人混みの中、大通りを歩いて書店に入った僕は、早速、受験勉強用の問題集を手に取った。過去に出題された問題が出ていて、友田さんの高校の問題も出ている。
ペラペラとめくってみるけど、そんなに難しいものはなさそうでホッとしたが、一応買って帰ることにした。
レジの方へ向かっていくと、後ろ姿に見覚えのある人が、先頭で会計をしていた。
- 桃里くん...................。
一瞬足が止まる。
本棚の影に隠れようか.......
そんな事が頭をよぎるけど、僕は何も悪い事をしていない。
一歩ずつ近づいて、並んだ列の最後につく。
会計を済ませたらしく、桃里くんは振り返ると、入口の方に身体を向けた。
とその時、視線を感じたのか、僕と目が合ってしまった。
「ぁ.....」
口だけ開くと、僕の顔を見て少し戸惑うが、すぐに穏やかな微笑みを向け直した。
「こんにちは。えっと、明けましておめでとう・・・ですかね。」
そう言って、レジに並んでいる僕の横に来た。
「明けましておめでとう。・・・」
前の人が会計を始めたから、僕は一歩ずれながら言う。
自分では、出来るだけ平静を保とうとしたけど、胸の奥で鼓動が大きくなるのを感じる。
あの日の出来事は、すべて友田さんが上書きしてくれて、そっちのほうがよく覚えているぐらいだった。なのに、桃里くんの顔を見れない。
お金を払い、問題集を袋に入れてもらうと、僕は入口の方を向いて歩き出す。
「佐々木先輩。
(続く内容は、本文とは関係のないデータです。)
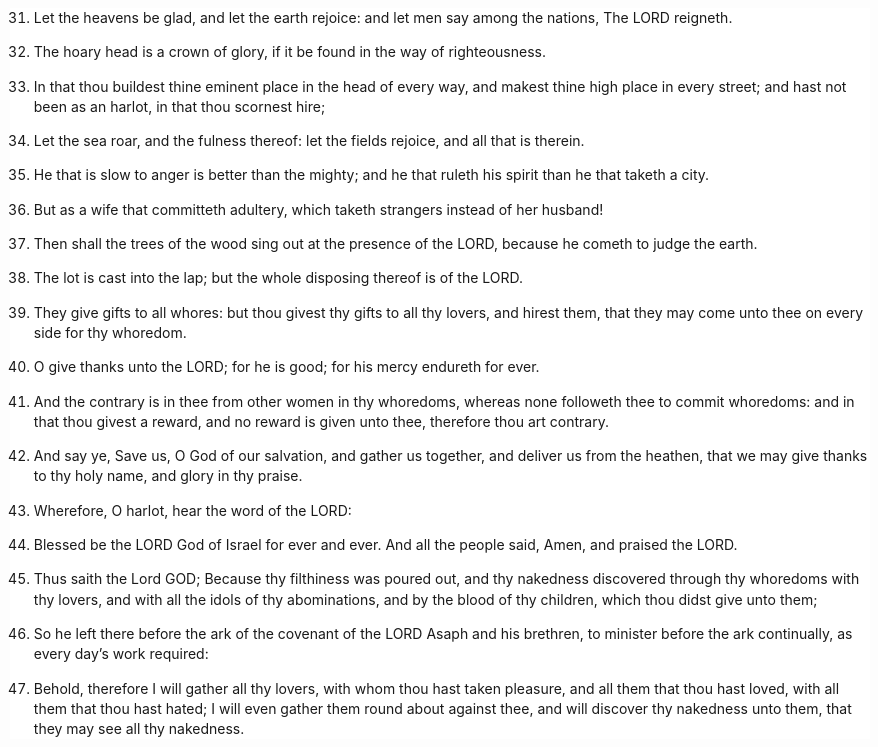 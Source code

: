31. Let the heavens be glad, and let the earth rejoice: and let men
say among the nations, The LORD reigneth.

31. The hoary head is a crown of glory, if it be found in the way of
righteousness.

31. In
that thou buildest thine eminent place in the head of every way, and
makest thine high place in every street; and hast not been as an
harlot, in that thou scornest hire;

32. Let the sea roar, and the fulness thereof: let the fields
rejoice, and all that is therein.

32. He that is slow to anger is better than the mighty; and he that
ruleth his spirit than he that taketh a city.

32. But as a wife that
committeth adultery, which taketh strangers instead of her husband!

33. Then shall the trees of the wood sing out at the presence of the
LORD, because he cometh to judge the earth.

33. The lot is cast into the lap; but the whole disposing thereof is
of the LORD.

33. They give gifts to all whores: but thou givest thy gifts to all
thy lovers, and hirest them, that they may come unto thee on every
side for thy whoredom.

34. O give thanks unto the LORD; for he is good; for his mercy
endureth for ever.

34. And the contrary is in thee from other women in thy whoredoms,
whereas none followeth thee to commit whoredoms: and in that thou
givest a reward, and no reward is given unto thee, therefore thou art
contrary.

35. And say ye, Save us, O God of our salvation, and gather us
together, and deliver us from the heathen, that we may give thanks to
thy holy name, and glory in thy praise.

35. Wherefore, O harlot, hear the word of the LORD:

36. Blessed be the LORD God of Israel for ever and ever. And all the
people said, Amen, and praised the LORD.

36. Thus saith
the Lord GOD; Because thy filthiness was poured out, and thy nakedness
discovered through thy whoredoms with thy lovers, and with all the
idols of thy abominations, and by the blood of thy children, which
thou didst give unto them;

37. So he left there before the ark of the covenant of the LORD
Asaph and his brethren, to minister before the ark continually, as
every day’s work required:

37. Behold, therefore I will gather all
thy lovers, with whom thou hast taken pleasure, and all them that thou
hast loved, with all them that thou hast hated; I will even gather
them round about against thee, and will discover thy nakedness unto
them, that they may see all thy nakedness.
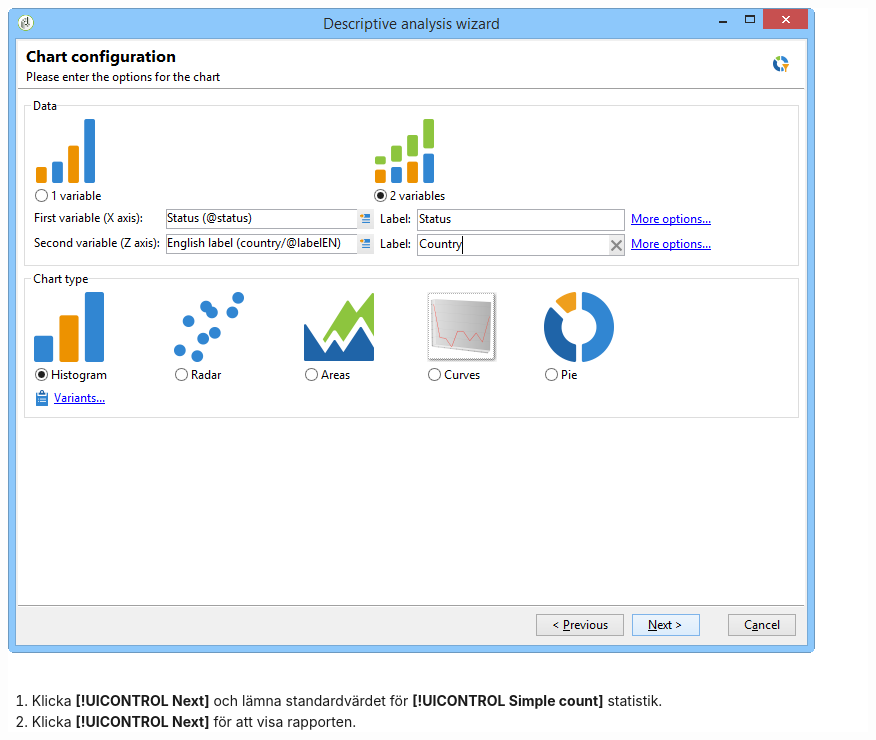    ![](assets/s_ncs_user_report_wizard_05.png)

1. Klicka **[!UICONTROL Next]** och lämna standardvärdet för **[!UICONTROL Simple count]** statistik.
1. Klicka **[!UICONTROL Next]** för att visa rapporten.
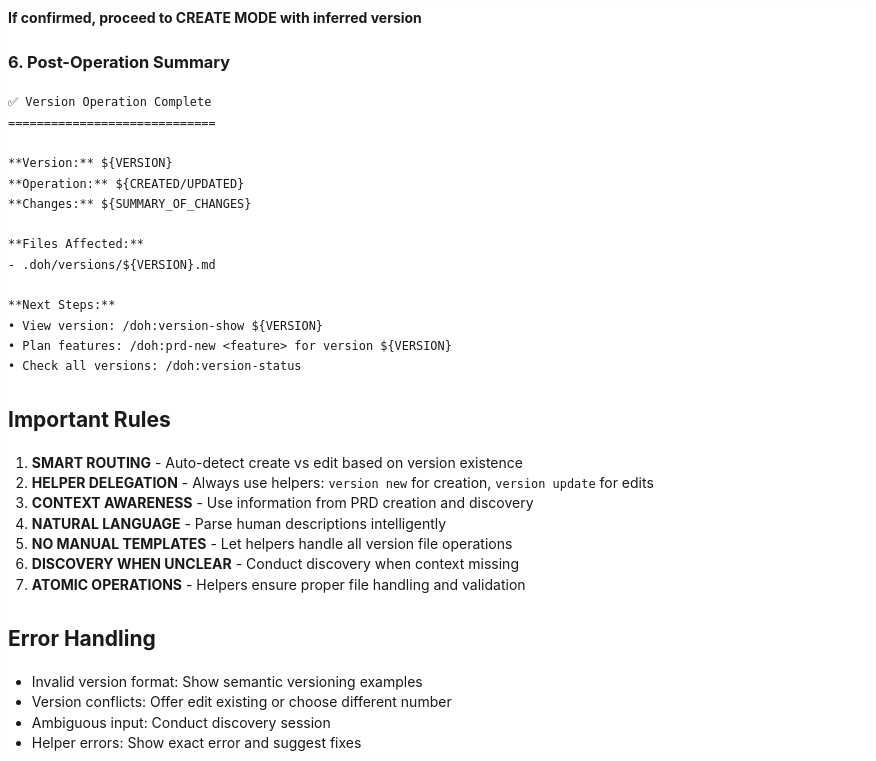 **If confirmed, proceed to CREATE MODE with inferred version**

### 6. Post-Operation Summary

```
✅ Version Operation Complete
=============================

**Version:** ${VERSION}
**Operation:** ${CREATED/UPDATED}
**Changes:** ${SUMMARY_OF_CHANGES}

**Files Affected:**
- .doh/versions/${VERSION}.md

**Next Steps:**
• View version: /doh:version-show ${VERSION}
• Plan features: /doh:prd-new <feature> for version ${VERSION}
• Check all versions: /doh:version-status
```

## Important Rules

1. **SMART ROUTING** - Auto-detect create vs edit based on version existence
2. **HELPER DELEGATION** - Always use helpers: `version new` for creation, `version update` for edits
3. **CONTEXT AWARENESS** - Use information from PRD creation and discovery  
4. **NATURAL LANGUAGE** - Parse human descriptions intelligently
5. **NO MANUAL TEMPLATES** - Let helpers handle all version file operations
6. **DISCOVERY WHEN UNCLEAR** - Conduct discovery when context missing
7. **ATOMIC OPERATIONS** - Helpers ensure proper file handling and validation

## Error Handling

- Invalid version format: Show semantic versioning examples
- Version conflicts: Offer edit existing or choose different number
- Ambiguous input: Conduct discovery session
- Helper errors: Show exact error and suggest fixes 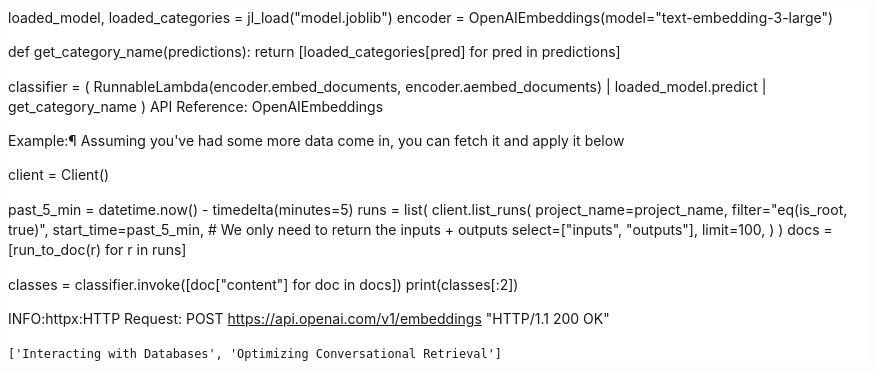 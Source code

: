 loaded_model, loaded_categories = jl_load("model.joblib")
encoder = OpenAIEmbeddings(model="text-embedding-3-large")


def get_category_name(predictions):
    return [loaded_categories[pred] for pred in predictions]


classifier = (
    RunnableLambda(encoder.embed_documents, encoder.aembed_documents)
    | loaded_model.predict
    | get_category_name
)
API Reference: OpenAIEmbeddings

Example:¶
Assuming you've had some more data come in, you can fetch it and apply it below


client = Client()

past_5_min = datetime.now() - timedelta(minutes=5)
runs = list(
    client.list_runs(
        project_name=project_name,
        filter="eq(is_root, true)",
        start_time=past_5_min,
        # We only need to return the inputs + outputs
        select=["inputs", "outputs"],
        limit=100,
    )
)
docs = [run_to_doc(r) for r in runs]

classes = classifier.invoke([doc["content"] for doc in docs])
print(classes[:2])

INFO:httpx:HTTP Request: POST https://api.openai.com/v1/embeddings "HTTP/1.1 200 OK"
``````output
['Interacting with Databases', 'Optimizing Conversational Retrieval']
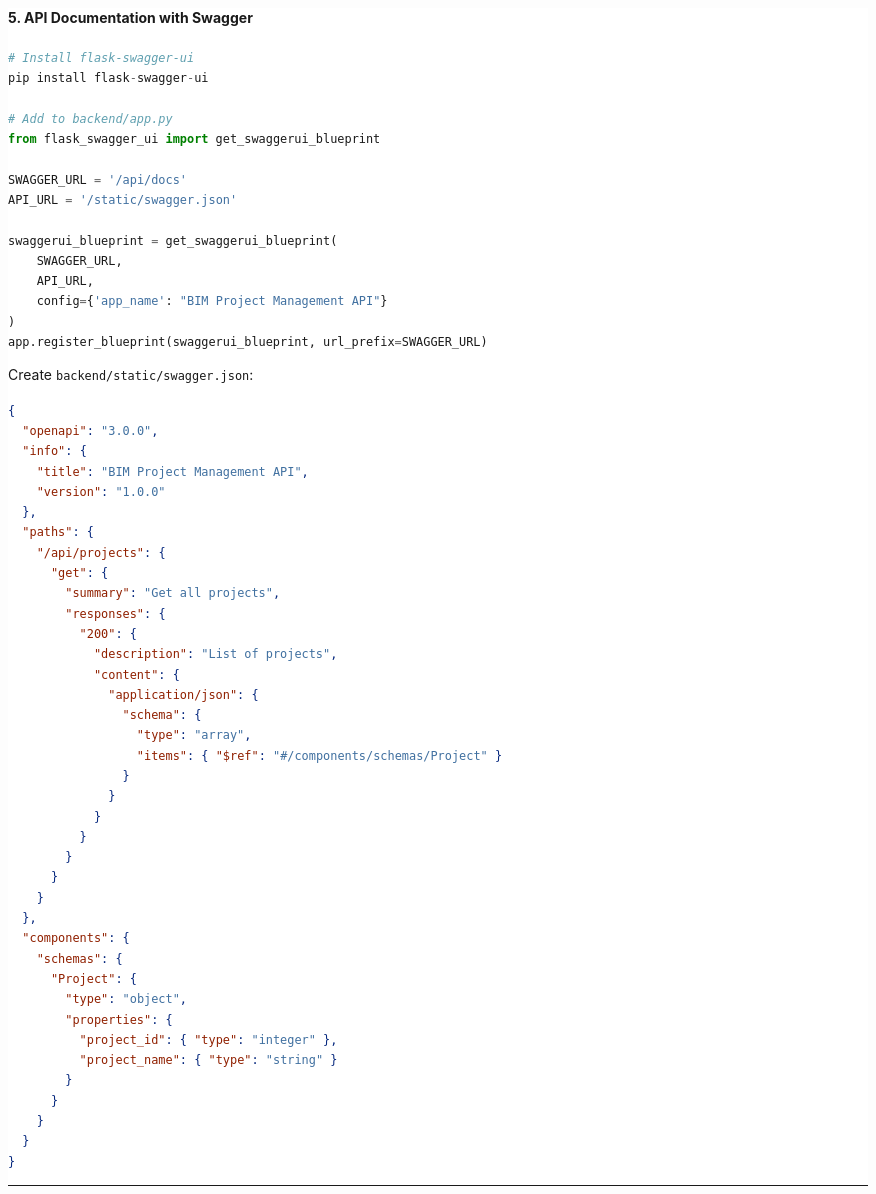 #### 5. API Documentation with Swagger

```python
# Install flask-swagger-ui
pip install flask-swagger-ui

# Add to backend/app.py
from flask_swagger_ui import get_swaggerui_blueprint

SWAGGER_URL = '/api/docs'
API_URL = '/static/swagger.json'

swaggerui_blueprint = get_swaggerui_blueprint(
    SWAGGER_URL,
    API_URL,
    config={'app_name': "BIM Project Management API"}
)
app.register_blueprint(swaggerui_blueprint, url_prefix=SWAGGER_URL)
```

Create `backend/static/swagger.json`:

```json
{
  "openapi": "3.0.0",
  "info": {
    "title": "BIM Project Management API",
    "version": "1.0.0"
  },
  "paths": {
    "/api/projects": {
      "get": {
        "summary": "Get all projects",
        "responses": {
          "200": {
            "description": "List of projects",
            "content": {
              "application/json": {
                "schema": {
                  "type": "array",
                  "items": { "$ref": "#/components/schemas/Project" }
                }
              }
            }
          }
        }
      }
    }
  },
  "components": {
    "schemas": {
      "Project": {
        "type": "object",
        "properties": {
          "project_id": { "type": "integer" },
          "project_name": { "type": "string" }
        }
      }
    }
  }
}
```

---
時間ありますか?」
僕が会計を済ませるまで待っていたのか、桃里くんが声を掛けてきた。
「・・・・悪いけど、行くところがあるから・・・」
友田さんのバイト先へ行くつもりの僕は、そう言って断ろうとした。
もし時間があるとしても、桃里くんと二人にはなりたくない。
「僕も行っていいですか?近くですか?」
なおも聞いてくるから、僕はいい加減カチンときて
「悪いけど、って言ってる。桃里くん、よく普通に話ができるよね。」と言った。
「・・・・・・」
無言で頭を下げる桃里くんを見て、さすがに、言い方がきつかったかな?と思った。